Doubt: A Parable was written by John Patrick Shanley and marks a serious departure for the man who also penned screenplays for Moonstruck and Joe Versus the Volcano. While Doubt enjoyed two successful seasons on Broadway and snagged both a Tony Award and Pulitzer Prize, Live Arts’ current production marks the play’s regional debut.

Although the play is a compact 90 minutes, it still manages to explore a few compelling moral issues. Set in a Bronx Catholic school in 1964, Doubt’s action centers on an impropriety that the progressive Father Flynn (played charismatically by newcomer Timothy Read), the priest and boy’s basketball coach at St. Nicholas, may or may not have perpetrated on a 12-year-old boy. Opposed at every step by the inflexible nun Sister Aloysius (Doris Safie), Father Flynn finds a sometimes-ally in the gushing and vulnerable Sister James (Amanda Pierson Finger) and in the mother of the boy he’s been accused of preying on, the pragmatic Mrs. Muller (Simona Holloway-Warren). The actresses are utterly believable in their adversarial roles, and remind the viewer that strong women also exerted themselves in the patriarchal Catholic Church of the ’60s.

Nun’s the word: The clergy tries to keep a possible sin under wraps in Doubt: A Parable at Live Arts.
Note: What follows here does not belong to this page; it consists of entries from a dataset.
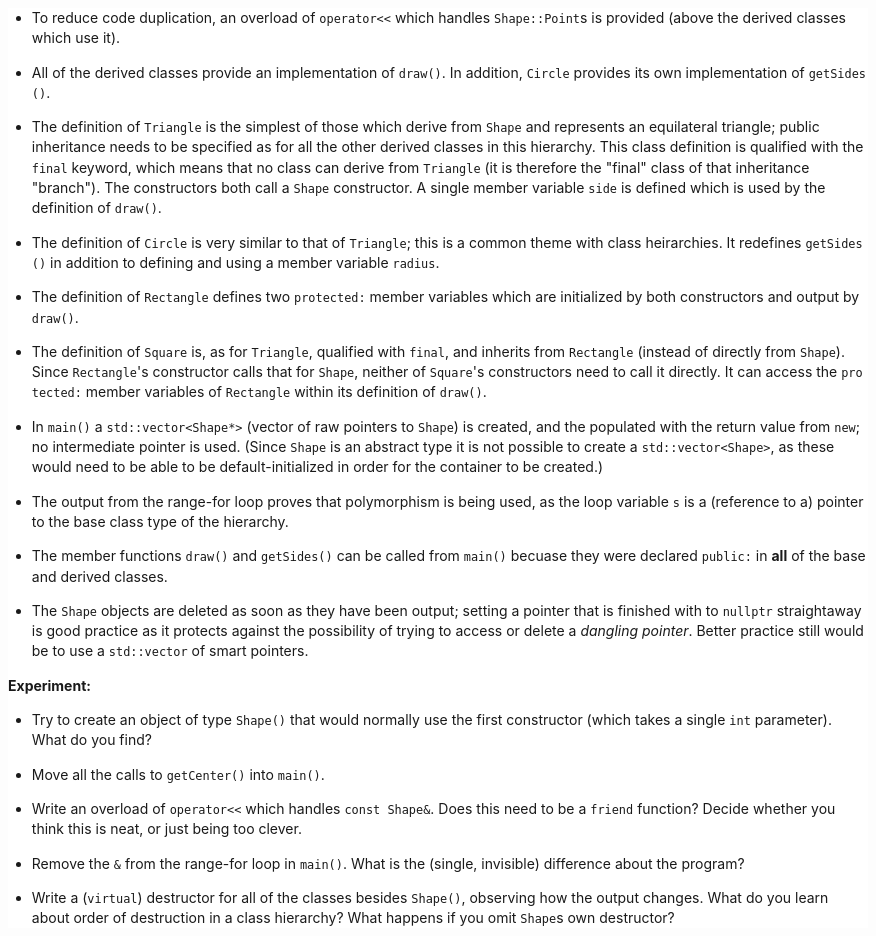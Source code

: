 * To reduce code duplication, an overload of `operator<<` which handles `Shape::Point`s is provided (above the derived classes which use it).

* All of the derived classes provide an implementation of `draw()`. In addition, `Circle` provides its own implementation of `getSides()`.

* The definition of `Triangle` is the simplest of those which derive from `Shape` and represents an equilateral triangle; public inheritance needs to be specified as for all the other derived classes in this hierarchy. This class definition is qualified with the `final` keyword, which means that no class can derive from `Triangle` (it is therefore the "final" class of that inheritance "branch"). The constructors both call a `Shape` constructor. A single member variable `side` is defined which is used by the definition of `draw()`.

* The definition of `Circle` is very similar to that of `Triangle`; this is a common theme with class heirarchies. It redefines `getSides()` in addition to defining and using a member variable `radius`.

* The definition of `Rectangle` defines two `protected:` member variables which are initialized by both constructors and output by `draw()`.

* The definition of `Square` is, as for `Triangle`, qualified with `final`, and inherits from `Rectangle` (instead of directly from `Shape`). Since `Rectangle`'s constructor calls that for `Shape`, neither of `Square`'s constructors need to call it directly. It can access the `protected:` member variables of `Rectangle` within its definition of `draw()`.

* In `main()` a `std::vector<Shape*>` (vector of raw pointers to `Shape`) is created, and the populated with the return value from `new`; no intermediate pointer is used. (Since `Shape` is an abstract type it is not possible to create a `std::vector<Shape>`, as these would need to be able to be default-initialized in order for the container to be created.)

* The output from the range-for loop proves that polymorphism is being used, as the loop variable `s` is a (reference to a) pointer to the base class type of the hierarchy.

* The member functions `draw()` and `getSides()` can be called from `main()` becuase they were declared `public:` in **all** of the base and derived classes.

* The `Shape` objects are deleted as soon as they have been output; setting a pointer that is finished with to `nullptr` straightaway is good practice as it protects against the possibility of trying to access or delete a *dangling pointer*. Better practice still would be to use a `std::vector` of smart pointers.

**Experiment:**

* Try to create an object of type `Shape()` that would normally use the first constructor (which takes a single `int` parameter). What do you find?

* Move all the calls to `getCenter()` into `main()`.

* Write an overload of `operator<<` which handles `const Shape&`. Does this need to be a `friend` function? Decide whether you think this is neat, or just being too clever.

* Remove the `&` from the range-for loop in `main()`. What is the (single, invisible) difference about the program?

* Write a (`virtual`) destructor for all of the classes besides `Shape()`, observing how the output changes. What do you learn about order of destruction in a class hierarchy? What happens if you omit `Shape`s own destructor?
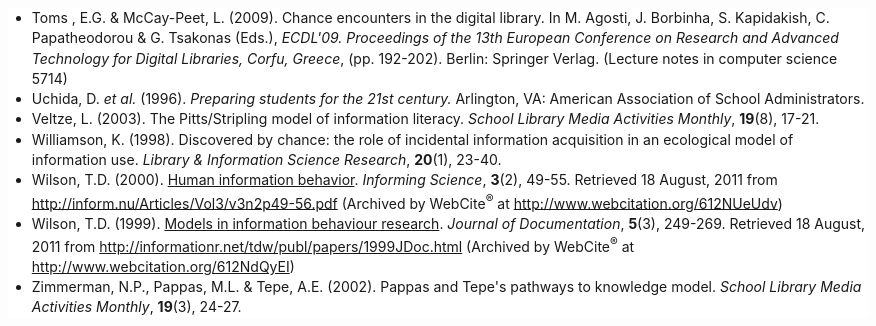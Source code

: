 *   Toms , E.G. & McCay-Peet, L. (2009). Chance encounters in the digital library. In M. Agosti, J. Borbinha, S. Kapidakish, C. Papatheodorou & G. Tsakonas (Eds.), _ECDL'09\. Proceedings of the 13th European Conference on Research and Advanced Technology for Digital Libraries, Corfu, Greece_, (pp. 192-202). Berlin: Springer Verlag. (Lecture notes in computer science 5714)
*   Uchida, D. _et al._ (1996). _Preparing students for the 21st century._ Arlington, VA: American Association of School Administrators.
*   Veltze, L. (2003). The Pitts/Stripling model of information literacy. _School Library Media Activities Monthly_, **19**(8), 17-21.
*   Williamson, K. (1998). Discovered by chance: the role of incidental information acquisition in an ecological model of information use. _Library & Information Science Research_, **20**(1), 23-40.
*   Wilson, T.D. (2000). [Human information behavior](http://www.webcitation.org/612NUeUdv). _Informing Science_, **3**(2), 49-55\. Retrieved 18 August, 2011 from http://inform.nu/Articles/Vol3/v3n2p49-56.pdf (Archived by WebCite<sup>®</sup> at http://www.webcitation.org/612NUeUdv)
*   Wilson, T.D. (1999). [Models in information behaviour research](http://www.webcitation.org/612NdQyEI). _Journal of Documentation_, **5**(3), 249-269\. Retrieved 18 August, 2011 from http://informationr.net/tdw/publ/papers/1999JDoc.html (Archived by WebCite<sup>®</sup> at http://www.webcitation.org/612NdQyEI)
*   Zimmerman, N.P., Pappas, M.L. & Tepe, A.E. (2002). Pappas and Tepe's pathways to knowledge model. _School Library Media Activities Monthly_, **19**(3), 24-27.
With hints and arguments dropped from every angle, it is nearly impossible for the viewer to decide who is right and who is wrong, who is innocent and who is guilty. In fact, Read—moonlighting from his day job as a pastor to a Crozet Presbyterian church—conducted his own exit poll after the show: “Did he or didn’t he?” Loyal members of his congregation as well as new fans had to answer, “Hard to say.” Even director Fran Smith’s subtle authorial touches pull a viewer’s compass in opposite directions and serve to enhance the play’s ambivalent message: Does the music playing when Flynn takes off his clerical robes signify something sinister? Does the way he crouches low on a basketball when counseling young boys demonstrate his accessibility or his lecherousness?

Shanley’s drama relies on the audience to interpret its lessons. Father Flynn even delivers two short sermons in the work, which make spectators briefly feel like they’re sitting in pews, asked to peel back the many layers of a religious parable. But the play’s explorations of forgiveness versus cover-up, doubt versus suspicion, and innocence versus naivety never weigh too heavily on the audience, often lightened by epigrammatic one-liners delivered by Safie’s Sister Aloysius, who is implacably against sugar cubes and ballpoint pens in addition to pedophilia. The cast does an excellent job of grounding a complex moral tale in a place that is human, empathetic, and ultimately honest in its ambivalence.